I would never have expected that one would be so handsome. And Dominic, though he was genuinely a scary guy in a fight, didn’t make me feel afraid. There was something about him that made me feel warm and safe, like no one else ever had.
That made me want to know more about who he was a person—not what he had done in his time as a mobster.
Dominic stopped at the top of the stairs, waiting for me to lead the way, and I pointed to my door. “7a,” I told him. I readied my keys and got to work on the two flimsy locks that separated me from the trouble that spilled over into the hallways at night.
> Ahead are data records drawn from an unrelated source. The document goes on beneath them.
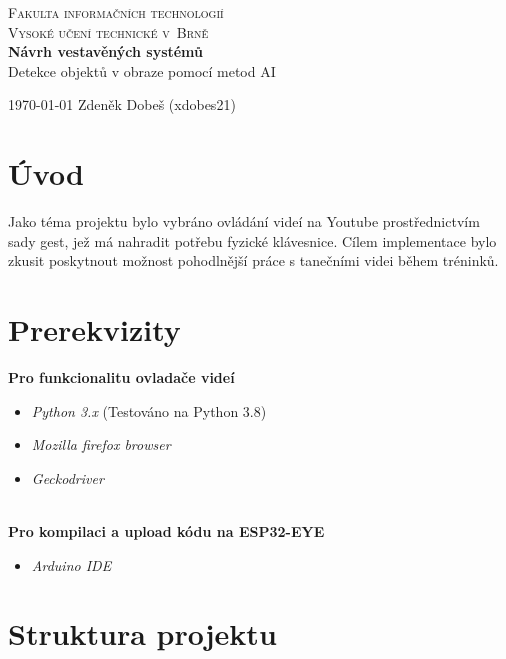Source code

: \documentclass[titlepage, a4paper, 11pt]{article}
\begin{document}
\begin{titlepage}
    \begin{center}
            \Huge
            \textsc{Fakulta informačních technologií}\\
            \textsc{Vysoké učení technické v~Brně}\\
        \LARGE
        \textbf{Návrh vestavěných systémů}\\
        Detekce objektů v obraze pomocí metod AI\\
    \end{center}
    {\Large \today \hfill
Zdeněk Dobeš (xdobes21)}
\end{titlepage}

\tableofcontents
\clearpage

\setcounter{page}{1}

\section{Úvod}
Jako téma projektu bylo vybráno ovládání videí na Youtube prostřednictvím sady gest, jež má nahradit potřebu fyzické klávesnice. Cílem implementace bylo zkusit poskytnout  možnost pohodlnější práce s tanečními videi během tréninků.    

\section{Prerekvizity} 
\textbf{Pro funkcionalitu ovladače videí}
\begin{itemize}
    \item \textit{Python 3.x} (Testováno na Python 3.8)
    \item \textit{Mozilla firefox browser}
    \item \textit{Geckodriver}
\end{itemize}
\\
\textbf{Pro kompilaci a upload kódu na ESP32-EYE}
\begin{itemize}
    \item \textit{Arduino IDE}
\end{itemize}

\section{Struktura projektu}
\end{document}
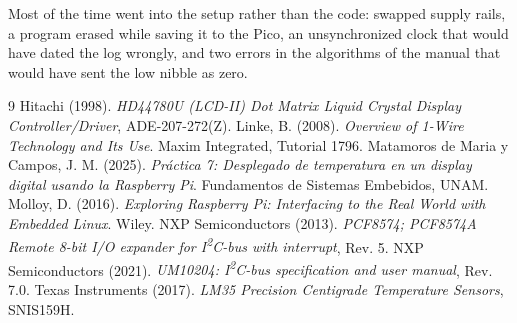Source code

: \documentclass[12pt,letterpaper]{article}
\begin{document}
Most of the time went into the setup rather than the code: swapped supply rails, a program erased while saving it to the Pico, an unsynchronized clock that would have dated the log wrongly, and two errors in the algorithms of the manual that would have sent the low nibble as zero.

\begin{thebibliography}{9}
 Hitachi (1998). \emph{HD44780U (LCD-II) Dot Matrix Liquid Crystal Display Controller/Driver}, ADE-207-272(Z).
 Linke, B. (2008). \emph{Overview of 1-Wire Technology and Its Use}. Maxim Integrated, Tutorial 1796.
 Matamoros de Maria y Campos, J. M. (2025). \emph{Pr\'actica 7: Desplegado de temperatura en un display digital usando la Raspberry Pi}. Fundamentos de Sistemas Embebidos, UNAM.
 Molloy, D. (2016). \emph{Exploring Raspberry Pi: Interfacing to the Real World with Embedded Linux}. Wiley.
 NXP Semiconductors (2013). \emph{PCF8574; PCF8574A Remote 8-bit I/O expander for I\textsuperscript{2}C-bus with interrupt}, Rev. 5.
 NXP Semiconductors (2021). \emph{UM10204: I\textsuperscript{2}C-bus specification and user manual}, Rev. 7.0.
 Texas Instruments (2017). \emph{LM35 Precision Centigrade Temperature Sensors}, SNIS159H.
\end{thebibliography}
\end{document}
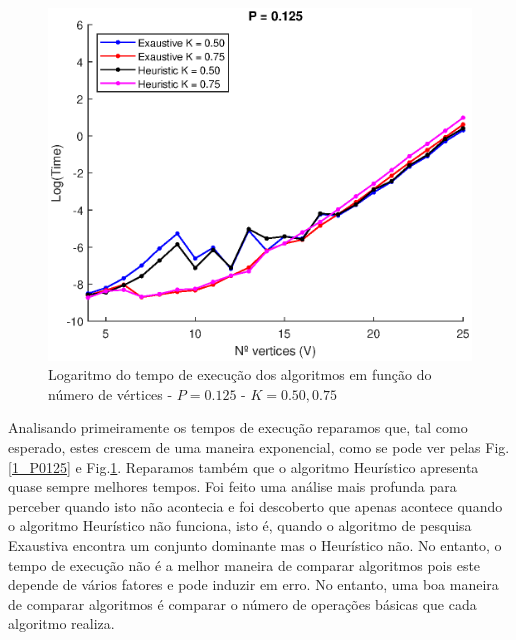 \documentclass{revdetua}
\begin{document}
\begin{figure}[h!]
\centering
\includegraphics[scale = 0.5]{Figs/2_P0125.eps}
\caption{Logaritmo do tempo de execução dos algoritmos em função do número de vértices - $P = 0.125$ - $K = 0.50, 0.75$}
\label{2_P0125}
\end{figure}

Analisando primeiramente os tempos de execução reparamos que, tal como esperado, estes crescem de uma maneira exponencial, como se pode ver pelas Fig.\ref{1_P0125} e Fig.\ref{2_P0125}. Reparamos também que o algoritmo Heurístico apresenta quase sempre melhores tempos. Foi feito uma análise mais profunda para perceber quando isto não acontecia e foi descoberto que apenas acontece quando o algoritmo Heurístico não funciona, isto é, quando o algoritmo de pesquisa Exaustiva encontra um conjunto dominante mas o Heurístico não.
No entanto, o tempo de execução não é a melhor maneira de comparar algoritmos pois este depende de vários fatores e pode induzir em erro. No entanto, uma boa maneira de comparar algoritmos é comparar o número de operações básicas que cada algoritmo realiza. 
\end{document}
As I did, I turned the word “Mobster” over and over in my mind. It was such a strange term, one that made me want to laugh nervously when I thought it. It wasn’t the sort of word you think of often. I wasn’t even sure it was the right word. Did people still call guys like Dominic “mobsters” any more, I wondered? The word seemed old-fashioned, even cutesy. When I heard the word, I didn’t think of Godfather or Goodfellas. I thought instantly of the kids’ movie Bugsy Malone.
Dominic gave me a little smile as I got the last lock and led him into my apartment, inviting him to sit on my old, worn armchair.
Without a word, I went to a kitchen cabinet to get some things to tend the wound he’d acquired in defending me—a badly split knuckle. I set a basin of warm water on the coffee table, with a towel, washcloth, a selection of band aids, and some disinfectant.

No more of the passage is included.